There are numerous reasons to embrace a Vegan diet and lifestyle. For healthy adolescents and adults, a vegan diet can be much more than a healthy lifestyle choice. The vegan diet is rich in foods proven to promote good health in practically every area of nutrition, whereas the average college student's diet is often conducive to various health issues including obesity, high blood pressure, and diabetes.
The Western diet is clearly in peril, which is why more people are opting to go vegan every day. It is a good choice for your body, but is it also a good choice for your brain? Can going vegan help you get better grades? Let's explore those questions in a little greater depth. The answers might surprise you.
Bioavailability of Nutrients
There have been numerous studies done on people who embrace a vegan lifestyle to determine if a vegan diet contributes to or inhibits brain health. One consistent finding centres around bioavailability of nutrients in a vegan diet. Our species is not genetically predisposed to a vegan diet, so our food choices in that arena can, and do, have a significant impact on how our bodies process the nutrients we put in.
Since most people embrace (and have subsequently become genetically predisposed to) an omnivorous diet, the human body tends to function optimally when both plant and animal-based nutrients like proteins, carbohydrates, and fats are consumed. Remove any part of that diet and the way our bodies process nutrients changes. Poor bioavailability of nutrients plays a significant role in the development of certain vitamin deficiencies, particularly Vitamin A. Vegans retain fewer of the nutrients in their food than people who regularly take in at least some animal-based nutrients making less of the food they eat actually beneficial to the body. Moreover, the Vegan diet almost completely excludes DHA and EPA from the equation. This is not an optimal situation for the body for several reasons.
What Are DHA and EPA?
One of the key concerns of any plant-based diet is the exclusion of even small amounts of DHA and EPA (docosahexaenoic acid and eicosapentaenoic acid, respectively). DHA and EPA are vital for maintaining healthy brain function. Lack of these nutrients also has an adverse effect on your vision, which could make it harder to see whiteboard or powerpoint presentations or even read your textbooks without straining your eyes. DHA, in particular, helps form neural transmitters, like phosphatidylserine, which is very important for healthy brain function.
Is There A Solution?
If you are vegan, you might not be too pleased with us right now, but wait. There is some good news here that can help you help your brain function optimally without abandoning your healthy eating lifestyle. One of the best tips for successful studying we can give you that doesn't require hitting the books involves doing right by your brain all the time. That includes your diet. Here is a brief list of nutrients to both bulk up in your diet and consume in supplement form:
Vitamin A – great for preserving or even improving vision. Many vegans have observable Vitamin A deficiencies whereas the general public tends to not.

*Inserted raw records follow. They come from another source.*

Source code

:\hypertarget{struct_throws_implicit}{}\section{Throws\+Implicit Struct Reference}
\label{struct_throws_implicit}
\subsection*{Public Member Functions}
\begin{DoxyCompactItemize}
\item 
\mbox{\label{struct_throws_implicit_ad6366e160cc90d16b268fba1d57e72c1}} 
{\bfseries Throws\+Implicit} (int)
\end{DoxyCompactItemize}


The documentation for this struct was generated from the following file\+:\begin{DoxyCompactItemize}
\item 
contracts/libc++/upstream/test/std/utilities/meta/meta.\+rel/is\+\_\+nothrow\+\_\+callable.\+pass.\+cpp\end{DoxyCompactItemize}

Vitamin D3 – important for healthy brain development. It regulates calcium levels in the brain and protects brain cells from oxidation. Vitamin D3 also supports the hippocampus (aka the memory centre of the brain).
Vitamin K2 (MK4) – required to build sphingolipids (cell membrane components), and for healthy brain function. It is available in supplement form but is also found in abundance in fermented soy.
Vitamin B12 – necessary for synthesizing RNA, DNA, red blood cells, and myelin. A B12 deficiency can also cause a host of psychiatric issues, including memory issues, depression, and, in certain extreme cases, psychosis. The vegan diet typically contains no B12, making it necessary to take it in supplement form for long-term healthy brain function.
Making Healthy Choices
No one is telling you that being vegan is bad or that you should abandon your vegan lifestyle. If you want to maintain good brain health and stay vegan, the answer to this conundrum is simple: supplement your diet with the nutrients your body is having trouble processing.
To answer the question of whether a vegan diet impacts academic performance, it can. It can have either a positive or negative effect given how you manage your diet and whether or not you supplement with the nutrients your diet lacks.